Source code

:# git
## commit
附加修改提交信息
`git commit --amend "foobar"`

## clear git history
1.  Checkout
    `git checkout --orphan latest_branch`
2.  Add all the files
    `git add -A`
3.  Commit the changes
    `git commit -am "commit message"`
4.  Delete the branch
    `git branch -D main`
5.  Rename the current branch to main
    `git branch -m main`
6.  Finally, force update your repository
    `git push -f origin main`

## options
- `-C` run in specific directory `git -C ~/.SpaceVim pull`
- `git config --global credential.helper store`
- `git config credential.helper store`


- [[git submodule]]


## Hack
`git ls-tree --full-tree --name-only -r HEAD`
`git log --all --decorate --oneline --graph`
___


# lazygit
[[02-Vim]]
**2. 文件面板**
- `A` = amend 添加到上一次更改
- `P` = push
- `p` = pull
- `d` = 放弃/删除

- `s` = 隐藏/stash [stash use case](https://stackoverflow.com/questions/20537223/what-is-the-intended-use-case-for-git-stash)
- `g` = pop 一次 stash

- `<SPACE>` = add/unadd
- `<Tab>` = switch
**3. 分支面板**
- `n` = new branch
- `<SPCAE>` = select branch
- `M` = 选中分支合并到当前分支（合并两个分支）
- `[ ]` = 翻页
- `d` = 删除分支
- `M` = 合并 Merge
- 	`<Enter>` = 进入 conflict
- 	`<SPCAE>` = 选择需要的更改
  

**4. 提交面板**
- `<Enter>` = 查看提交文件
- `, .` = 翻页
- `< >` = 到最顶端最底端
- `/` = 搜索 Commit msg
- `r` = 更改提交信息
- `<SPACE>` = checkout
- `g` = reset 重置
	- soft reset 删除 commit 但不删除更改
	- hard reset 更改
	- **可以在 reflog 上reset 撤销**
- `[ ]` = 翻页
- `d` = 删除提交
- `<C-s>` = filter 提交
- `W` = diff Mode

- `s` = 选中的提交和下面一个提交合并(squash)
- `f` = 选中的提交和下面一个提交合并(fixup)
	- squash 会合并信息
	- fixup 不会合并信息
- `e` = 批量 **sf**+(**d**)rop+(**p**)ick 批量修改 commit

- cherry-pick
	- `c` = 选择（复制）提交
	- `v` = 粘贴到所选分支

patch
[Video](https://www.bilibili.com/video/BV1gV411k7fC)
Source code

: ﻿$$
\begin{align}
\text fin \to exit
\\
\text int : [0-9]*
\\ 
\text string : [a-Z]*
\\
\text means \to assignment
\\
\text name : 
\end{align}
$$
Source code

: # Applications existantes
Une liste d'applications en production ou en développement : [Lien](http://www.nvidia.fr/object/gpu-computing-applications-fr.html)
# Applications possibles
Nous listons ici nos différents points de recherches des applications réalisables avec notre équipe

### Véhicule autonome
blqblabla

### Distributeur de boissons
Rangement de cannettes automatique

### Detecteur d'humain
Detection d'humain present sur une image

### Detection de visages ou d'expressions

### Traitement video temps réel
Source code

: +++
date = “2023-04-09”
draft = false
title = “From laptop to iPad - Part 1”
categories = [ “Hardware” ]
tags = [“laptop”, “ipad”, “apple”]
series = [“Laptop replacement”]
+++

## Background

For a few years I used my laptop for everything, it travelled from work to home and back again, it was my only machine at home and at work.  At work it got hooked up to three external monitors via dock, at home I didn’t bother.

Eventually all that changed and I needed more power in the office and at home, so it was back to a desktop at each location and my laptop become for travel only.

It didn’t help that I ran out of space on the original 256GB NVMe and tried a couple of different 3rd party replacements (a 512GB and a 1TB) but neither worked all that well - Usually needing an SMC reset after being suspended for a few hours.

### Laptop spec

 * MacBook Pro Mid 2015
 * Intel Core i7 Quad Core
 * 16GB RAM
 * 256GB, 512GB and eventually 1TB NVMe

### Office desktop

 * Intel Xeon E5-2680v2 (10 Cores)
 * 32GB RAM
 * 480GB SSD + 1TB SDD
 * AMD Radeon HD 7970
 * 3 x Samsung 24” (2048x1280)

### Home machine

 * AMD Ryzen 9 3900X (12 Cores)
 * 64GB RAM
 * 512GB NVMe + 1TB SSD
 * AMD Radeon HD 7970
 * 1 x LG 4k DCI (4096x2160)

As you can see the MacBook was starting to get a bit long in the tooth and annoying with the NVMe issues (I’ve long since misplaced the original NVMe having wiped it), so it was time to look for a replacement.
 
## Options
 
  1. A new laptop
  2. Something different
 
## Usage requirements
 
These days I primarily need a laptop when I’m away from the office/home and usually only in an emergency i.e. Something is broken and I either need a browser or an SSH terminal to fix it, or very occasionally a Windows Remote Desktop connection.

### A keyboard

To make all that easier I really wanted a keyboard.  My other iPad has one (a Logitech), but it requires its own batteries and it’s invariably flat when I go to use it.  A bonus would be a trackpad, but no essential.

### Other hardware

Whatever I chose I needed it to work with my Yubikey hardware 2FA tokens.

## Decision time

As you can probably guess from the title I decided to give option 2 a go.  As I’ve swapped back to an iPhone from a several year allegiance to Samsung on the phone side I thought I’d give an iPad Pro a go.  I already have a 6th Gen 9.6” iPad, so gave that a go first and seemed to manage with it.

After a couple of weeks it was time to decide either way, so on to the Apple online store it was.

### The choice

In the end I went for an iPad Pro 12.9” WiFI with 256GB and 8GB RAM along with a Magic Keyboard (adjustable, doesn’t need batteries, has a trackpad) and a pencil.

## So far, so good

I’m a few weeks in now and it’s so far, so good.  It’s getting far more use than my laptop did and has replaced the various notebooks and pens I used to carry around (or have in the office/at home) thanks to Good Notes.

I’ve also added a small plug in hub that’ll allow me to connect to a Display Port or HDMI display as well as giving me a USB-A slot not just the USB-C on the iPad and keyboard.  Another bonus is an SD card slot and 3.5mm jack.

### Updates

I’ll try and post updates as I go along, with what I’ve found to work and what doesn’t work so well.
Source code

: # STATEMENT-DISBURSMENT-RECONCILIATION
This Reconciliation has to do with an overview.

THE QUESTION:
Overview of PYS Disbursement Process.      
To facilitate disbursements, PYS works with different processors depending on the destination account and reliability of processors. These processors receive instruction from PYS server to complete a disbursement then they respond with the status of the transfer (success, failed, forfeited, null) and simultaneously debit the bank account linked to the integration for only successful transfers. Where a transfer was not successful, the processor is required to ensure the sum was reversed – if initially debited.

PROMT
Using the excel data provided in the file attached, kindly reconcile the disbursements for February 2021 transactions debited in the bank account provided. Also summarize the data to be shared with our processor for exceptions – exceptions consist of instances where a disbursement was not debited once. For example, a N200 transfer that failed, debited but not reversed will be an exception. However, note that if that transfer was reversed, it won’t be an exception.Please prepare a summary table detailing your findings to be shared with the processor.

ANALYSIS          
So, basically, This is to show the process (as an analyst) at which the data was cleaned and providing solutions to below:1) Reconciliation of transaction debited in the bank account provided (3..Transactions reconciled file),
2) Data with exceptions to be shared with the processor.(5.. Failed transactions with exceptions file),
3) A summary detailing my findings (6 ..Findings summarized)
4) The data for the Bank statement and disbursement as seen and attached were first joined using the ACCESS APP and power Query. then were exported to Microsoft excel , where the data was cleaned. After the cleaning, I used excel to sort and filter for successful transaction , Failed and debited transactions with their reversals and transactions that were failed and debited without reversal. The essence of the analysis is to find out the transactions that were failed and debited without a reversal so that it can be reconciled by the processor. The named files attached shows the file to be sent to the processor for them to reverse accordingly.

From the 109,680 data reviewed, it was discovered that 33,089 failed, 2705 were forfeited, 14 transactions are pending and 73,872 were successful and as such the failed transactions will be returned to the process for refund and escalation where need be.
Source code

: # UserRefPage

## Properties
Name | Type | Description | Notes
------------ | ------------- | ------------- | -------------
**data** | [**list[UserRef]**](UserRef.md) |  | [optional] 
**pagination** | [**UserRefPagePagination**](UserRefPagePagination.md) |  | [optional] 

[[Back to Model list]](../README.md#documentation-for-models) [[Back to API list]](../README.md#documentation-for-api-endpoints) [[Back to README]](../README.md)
....
### Your task
Each line holding the string "MacBook" counts once. Work out the number of such lines in the data and give only that.

### Answer for this exercise
2